Work instruction -
Among the records that follow, find each line holding the word "really" and copy it.
··· Given information
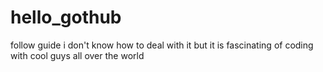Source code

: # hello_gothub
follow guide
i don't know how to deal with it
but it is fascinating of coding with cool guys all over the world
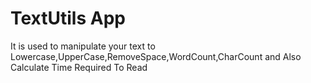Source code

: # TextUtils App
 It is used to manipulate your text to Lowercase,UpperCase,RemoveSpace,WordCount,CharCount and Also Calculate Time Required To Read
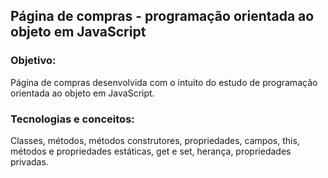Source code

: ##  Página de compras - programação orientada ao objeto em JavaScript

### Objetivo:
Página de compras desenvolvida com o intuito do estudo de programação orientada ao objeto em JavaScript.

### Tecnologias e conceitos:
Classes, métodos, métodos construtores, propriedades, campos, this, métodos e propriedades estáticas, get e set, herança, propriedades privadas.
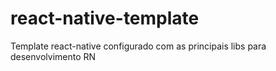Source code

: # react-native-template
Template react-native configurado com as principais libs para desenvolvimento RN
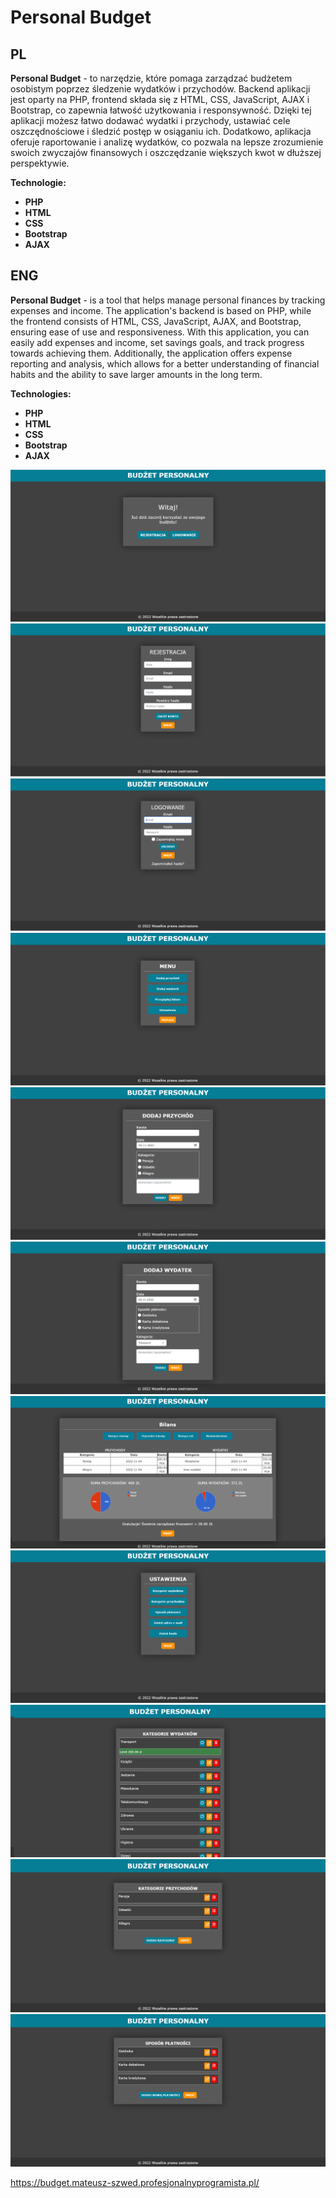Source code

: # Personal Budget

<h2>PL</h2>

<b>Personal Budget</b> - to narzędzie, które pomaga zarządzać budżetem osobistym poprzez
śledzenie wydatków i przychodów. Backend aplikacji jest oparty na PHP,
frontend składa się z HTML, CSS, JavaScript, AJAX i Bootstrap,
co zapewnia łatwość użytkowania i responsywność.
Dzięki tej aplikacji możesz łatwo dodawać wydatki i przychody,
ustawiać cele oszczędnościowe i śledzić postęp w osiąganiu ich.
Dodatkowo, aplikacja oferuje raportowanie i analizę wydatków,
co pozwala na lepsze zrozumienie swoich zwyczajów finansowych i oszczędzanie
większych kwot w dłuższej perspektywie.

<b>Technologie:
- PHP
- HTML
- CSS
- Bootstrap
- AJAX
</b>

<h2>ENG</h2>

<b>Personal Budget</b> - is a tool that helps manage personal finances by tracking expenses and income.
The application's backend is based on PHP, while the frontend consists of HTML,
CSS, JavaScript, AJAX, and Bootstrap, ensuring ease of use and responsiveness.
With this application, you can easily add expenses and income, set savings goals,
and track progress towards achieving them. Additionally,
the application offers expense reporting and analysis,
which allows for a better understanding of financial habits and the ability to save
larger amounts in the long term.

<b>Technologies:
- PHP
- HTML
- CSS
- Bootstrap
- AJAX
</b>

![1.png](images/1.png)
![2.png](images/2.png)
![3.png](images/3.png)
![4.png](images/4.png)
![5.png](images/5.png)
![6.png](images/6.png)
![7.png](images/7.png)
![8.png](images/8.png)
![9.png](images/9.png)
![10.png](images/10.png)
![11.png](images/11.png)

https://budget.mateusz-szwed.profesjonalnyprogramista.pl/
······
··· Given information
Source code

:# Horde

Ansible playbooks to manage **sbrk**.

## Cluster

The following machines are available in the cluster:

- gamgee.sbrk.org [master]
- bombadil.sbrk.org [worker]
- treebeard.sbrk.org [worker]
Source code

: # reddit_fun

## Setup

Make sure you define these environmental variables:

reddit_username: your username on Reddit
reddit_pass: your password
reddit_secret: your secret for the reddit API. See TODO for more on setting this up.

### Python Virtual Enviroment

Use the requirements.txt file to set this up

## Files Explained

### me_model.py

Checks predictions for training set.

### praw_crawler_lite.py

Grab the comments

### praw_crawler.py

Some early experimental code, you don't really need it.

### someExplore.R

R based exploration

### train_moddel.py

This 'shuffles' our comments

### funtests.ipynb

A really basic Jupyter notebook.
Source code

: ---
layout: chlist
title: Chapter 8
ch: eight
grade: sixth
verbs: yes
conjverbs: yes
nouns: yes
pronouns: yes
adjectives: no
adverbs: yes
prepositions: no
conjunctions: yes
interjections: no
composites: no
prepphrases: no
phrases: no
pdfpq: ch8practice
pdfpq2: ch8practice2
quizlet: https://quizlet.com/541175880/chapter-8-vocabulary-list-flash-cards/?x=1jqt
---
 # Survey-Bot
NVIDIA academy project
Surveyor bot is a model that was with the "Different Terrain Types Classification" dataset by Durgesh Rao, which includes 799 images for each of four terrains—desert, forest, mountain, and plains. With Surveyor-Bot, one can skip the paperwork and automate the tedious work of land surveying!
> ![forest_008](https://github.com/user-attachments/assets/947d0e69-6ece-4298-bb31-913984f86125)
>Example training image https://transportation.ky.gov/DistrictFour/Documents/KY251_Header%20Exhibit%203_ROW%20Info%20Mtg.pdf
······
··· Given information
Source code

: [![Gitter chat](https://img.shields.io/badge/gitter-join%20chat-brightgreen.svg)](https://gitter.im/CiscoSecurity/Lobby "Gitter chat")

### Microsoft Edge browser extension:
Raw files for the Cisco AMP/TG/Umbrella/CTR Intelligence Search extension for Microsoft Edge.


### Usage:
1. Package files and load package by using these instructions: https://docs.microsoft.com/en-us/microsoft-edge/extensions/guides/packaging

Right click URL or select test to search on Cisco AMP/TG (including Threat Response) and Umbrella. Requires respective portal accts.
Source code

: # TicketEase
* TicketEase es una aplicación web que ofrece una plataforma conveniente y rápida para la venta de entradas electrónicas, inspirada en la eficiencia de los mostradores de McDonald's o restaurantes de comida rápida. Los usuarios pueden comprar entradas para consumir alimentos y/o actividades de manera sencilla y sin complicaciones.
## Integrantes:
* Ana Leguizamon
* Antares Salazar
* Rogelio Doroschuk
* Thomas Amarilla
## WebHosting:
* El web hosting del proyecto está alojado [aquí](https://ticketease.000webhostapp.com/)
······
Answer for the task -
Some early experimental code, you don't really need it.
A really basic Jupyter notebook.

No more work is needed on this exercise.